▶ **TASK REQUIREMENTS**
Verbatim transcription with images omitted: return the entries below in full.

▶ **Plain-text document sources**
********************

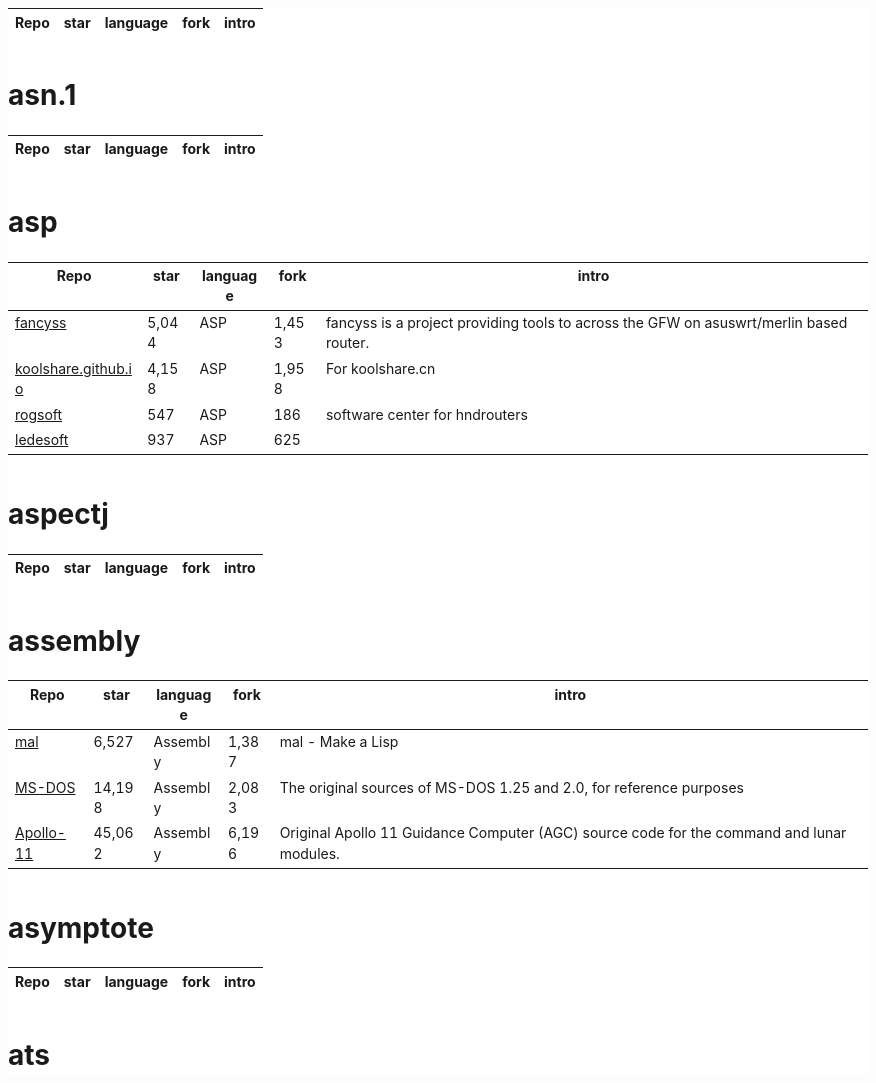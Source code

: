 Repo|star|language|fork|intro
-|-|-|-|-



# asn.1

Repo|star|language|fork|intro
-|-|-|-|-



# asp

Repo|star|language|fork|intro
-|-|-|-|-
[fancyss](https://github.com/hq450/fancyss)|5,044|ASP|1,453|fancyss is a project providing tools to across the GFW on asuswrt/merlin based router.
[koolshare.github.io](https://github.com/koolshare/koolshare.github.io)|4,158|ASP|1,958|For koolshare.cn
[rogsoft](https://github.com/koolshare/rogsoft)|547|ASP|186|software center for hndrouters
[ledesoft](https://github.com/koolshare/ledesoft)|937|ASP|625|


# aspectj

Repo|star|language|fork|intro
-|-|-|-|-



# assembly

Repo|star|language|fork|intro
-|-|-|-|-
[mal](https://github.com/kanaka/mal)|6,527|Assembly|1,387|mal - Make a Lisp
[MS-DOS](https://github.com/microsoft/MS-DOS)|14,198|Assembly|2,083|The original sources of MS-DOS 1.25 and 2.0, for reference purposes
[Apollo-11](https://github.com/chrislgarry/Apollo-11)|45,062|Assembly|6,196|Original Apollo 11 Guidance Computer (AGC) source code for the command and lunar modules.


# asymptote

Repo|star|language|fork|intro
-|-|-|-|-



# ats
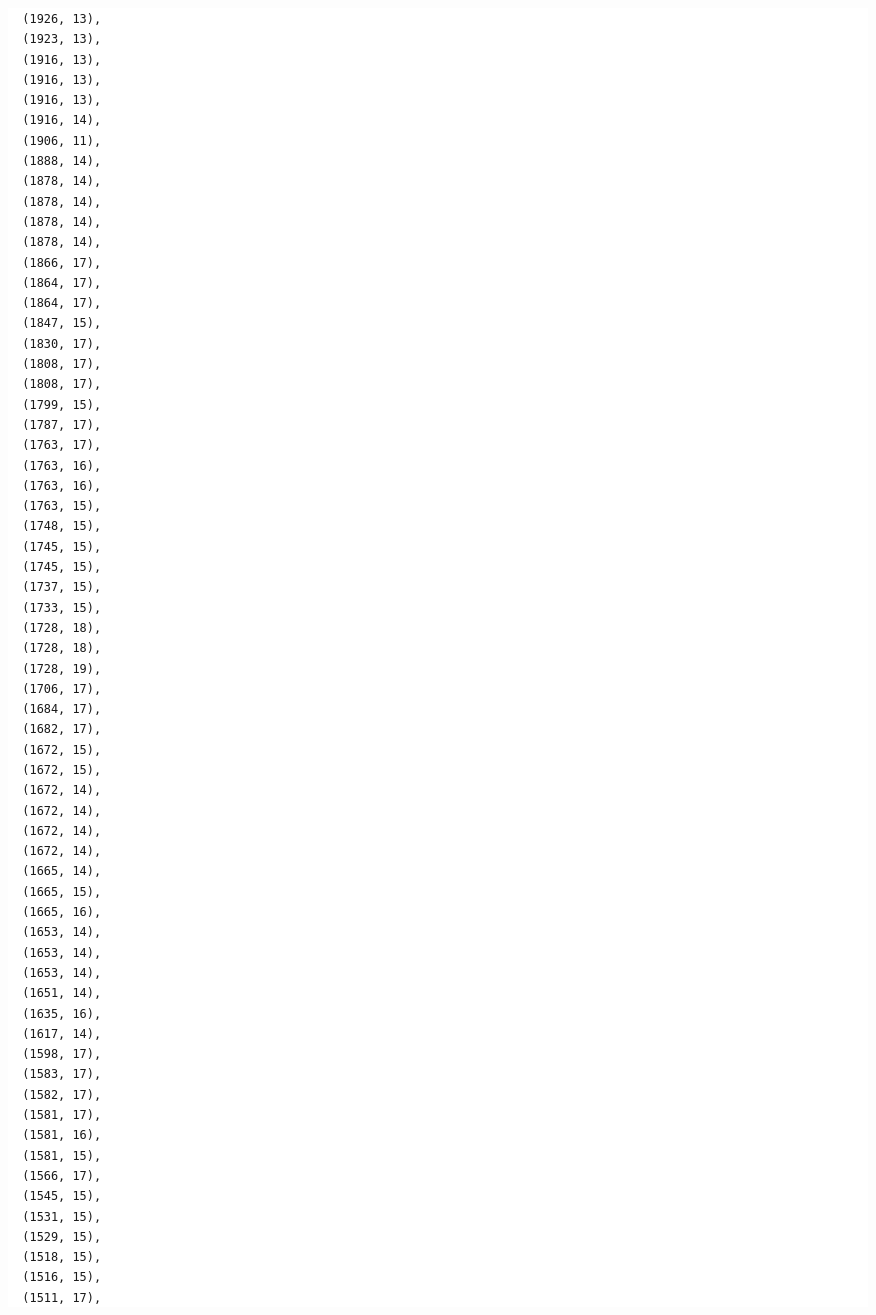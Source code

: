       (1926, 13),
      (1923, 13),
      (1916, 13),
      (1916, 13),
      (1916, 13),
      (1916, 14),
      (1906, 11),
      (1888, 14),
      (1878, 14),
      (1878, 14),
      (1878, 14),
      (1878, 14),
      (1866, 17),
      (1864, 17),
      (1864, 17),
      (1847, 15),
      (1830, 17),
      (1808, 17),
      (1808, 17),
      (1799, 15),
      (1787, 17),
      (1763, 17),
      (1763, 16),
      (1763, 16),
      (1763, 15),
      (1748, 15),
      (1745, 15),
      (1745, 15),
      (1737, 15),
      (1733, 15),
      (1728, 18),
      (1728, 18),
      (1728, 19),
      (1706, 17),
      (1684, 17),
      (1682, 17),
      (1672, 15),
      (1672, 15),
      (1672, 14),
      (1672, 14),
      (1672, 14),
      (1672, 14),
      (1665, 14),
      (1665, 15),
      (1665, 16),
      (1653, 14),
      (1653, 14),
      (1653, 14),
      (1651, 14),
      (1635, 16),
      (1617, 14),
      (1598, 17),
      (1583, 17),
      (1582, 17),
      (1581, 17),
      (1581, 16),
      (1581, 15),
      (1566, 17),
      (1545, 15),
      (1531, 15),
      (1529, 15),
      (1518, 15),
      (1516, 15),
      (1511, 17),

********************

▶ **ANSWER TO THIS PROBLEM**
Source code

: Repo|star|language|fork|intro
-|-|-|-|-



# asn.1

Repo|star|language|fork|intro
-|-|-|-|-



# asp

Repo|star|language|fork|intro
-|-|-|-|-
[fancyss](https://github.com/hq450/fancyss)|5,044|ASP|1,453|fancyss is a project providing tools to across the GFW on asuswrt/merlin based router.
[koolshare.github.io](https://github.com/koolshare/koolshare.github.io)|4,158|ASP|1,958|For koolshare.cn
[rogsoft](https://github.com/koolshare/rogsoft)|547|ASP|186|software center for hndrouters
[ledesoft](https://github.com/koolshare/ledesoft)|937|ASP|625|


# aspectj

Repo|star|language|fork|intro
-|-|-|-|-



# assembly

Repo|star|language|fork|intro
-|-|-|-|-
[mal](https://github.com/kanaka/mal)|6,527|Assembly|1,387|mal - Make a Lisp
[MS-DOS](https://github.com/microsoft/MS-DOS)|14,198|Assembly|2,083|The original sources of MS-DOS 1.25 and 2.0, for reference purposes
[Apollo-11](https://github.com/chrislgarry/Apollo-11)|45,062|Assembly|6,196|Original Apollo 11 Guidance Computer (AGC) source code for the command and lunar modules.


# asymptote

Repo|star|language|fork|intro
-|-|-|-|-



# ats
Source code

:       (1926, 13),
      (1923, 13),
      (1916, 13),
      (1916, 13),
      (1916, 13),
      (1916, 14),
      (1906, 11),
      (1888, 14),
      (1878, 14),
      (1878, 14),
      (1878, 14),
      (1878, 14),
      (1866, 17),
      (1864, 17),
      (1864, 17),
      (1847, 15),
      (1830, 17),
      (1808, 17),
      (1808, 17),
      (1799, 15),
      (1787, 17),
      (1763, 17),
      (1763, 16),
      (1763, 16),
      (1763, 15),
      (1748, 15),
      (1745, 15),
      (1745, 15),
      (1737, 15),
      (1733, 15),
      (1728, 18),
      (1728, 18),
      (1728, 19),
      (1706, 17),
      (1684, 17),
      (1682, 17),
      (1672, 15),
      (1672, 15),
      (1672, 14),
      (1672, 14),
      (1672, 14),
      (1672, 14),
      (1665, 14),
      (1665, 15),
      (1665, 16),
      (1653, 14),
      (1653, 14),
      (1653, 14),
      (1651, 14),
      (1635, 16),
      (1617, 14),
      (1598, 17),
      (1583, 17),
      (1582, 17),
      (1581, 17),
      (1581, 16),
      (1581, 15),
      (1566, 17),
      (1545, 15),
      (1531, 15),
      (1529, 15),
      (1518, 15),
      (1516, 15),
      (1511, 17),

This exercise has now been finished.